DATA FOR PROCESSING:
>>>

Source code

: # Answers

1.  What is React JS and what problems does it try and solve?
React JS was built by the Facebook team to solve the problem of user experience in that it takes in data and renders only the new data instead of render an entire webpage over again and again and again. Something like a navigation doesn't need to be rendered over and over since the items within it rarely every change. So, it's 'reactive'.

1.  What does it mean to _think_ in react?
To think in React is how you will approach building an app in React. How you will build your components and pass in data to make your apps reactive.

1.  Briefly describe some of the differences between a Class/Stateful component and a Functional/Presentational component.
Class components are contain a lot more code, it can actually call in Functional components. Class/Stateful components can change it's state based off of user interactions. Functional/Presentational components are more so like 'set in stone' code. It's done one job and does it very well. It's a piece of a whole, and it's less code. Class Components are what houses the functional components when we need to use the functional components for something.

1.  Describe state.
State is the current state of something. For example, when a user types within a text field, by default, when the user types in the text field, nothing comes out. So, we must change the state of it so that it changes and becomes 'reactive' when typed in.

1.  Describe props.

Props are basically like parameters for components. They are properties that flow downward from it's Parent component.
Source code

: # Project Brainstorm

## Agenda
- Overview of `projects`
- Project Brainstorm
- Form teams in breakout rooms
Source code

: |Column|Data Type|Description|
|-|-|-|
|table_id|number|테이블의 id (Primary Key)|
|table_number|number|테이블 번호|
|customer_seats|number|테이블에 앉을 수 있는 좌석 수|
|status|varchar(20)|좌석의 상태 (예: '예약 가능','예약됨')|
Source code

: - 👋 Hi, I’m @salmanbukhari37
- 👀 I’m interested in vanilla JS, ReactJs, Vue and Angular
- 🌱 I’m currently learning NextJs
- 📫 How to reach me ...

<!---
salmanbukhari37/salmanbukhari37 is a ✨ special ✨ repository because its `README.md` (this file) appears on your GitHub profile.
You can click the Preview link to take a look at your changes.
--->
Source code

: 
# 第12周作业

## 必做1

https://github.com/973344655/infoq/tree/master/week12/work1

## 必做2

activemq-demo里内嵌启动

<<<

EXERCISE DETAILS:
What you retype should run from the first line of the entries above through the line containing "(예: '예약 가능','예약됨')|", exactly and in full.

EXERCISE RESPONSE:
Source code

: # Answers

1.  What is React JS and what problems does it try and solve?
React JS was built by the Facebook team to solve the problem of user experience in that it takes in data and renders only the new data instead of render an entire webpage over again and again and again. Something like a navigation doesn't need to be rendered over and over since the items within it rarely every change. So, it's 'reactive'.

1.  What does it mean to _think_ in react?
To think in React is how you will approach building an app in React. How you will build your components and pass in data to make your apps reactive.

1.  Briefly describe some of the differences between a Class/Stateful component and a Functional/Presentational component.
Class components are contain a lot more code, it can actually call in Functional components. Class/Stateful components can change it's state based off of user interactions. Functional/Presentational components are more so like 'set in stone' code. It's done one job and does it very well. It's a piece of a whole, and it's less code. Class Components are what houses the functional components when we need to use the functional components for something.

1.  Describe state.
State is the current state of something. For example, when a user types within a text field, by default, when the user types in the text field, nothing comes out. So, we must change the state of it so that it changes and becomes 'reactive' when typed in.

1.  Describe props.

Props are basically like parameters for components. They are properties that flow downward from it's Parent component.
Source code

: # Project Brainstorm

## Agenda
- Overview of `projects`
- Project Brainstorm
- Form teams in breakout rooms
Source code

: |Column|Data Type|Description|
|-|-|-|
|table_id|number|테이블의 id (Primary Key)|
|table_number|number|테이블 번호|
|customer_seats|number|테이블에 앉을 수 있는 좌석 수|
|status|varchar(20)|좌석의 상태 (예: '예약 가능','예약됨')|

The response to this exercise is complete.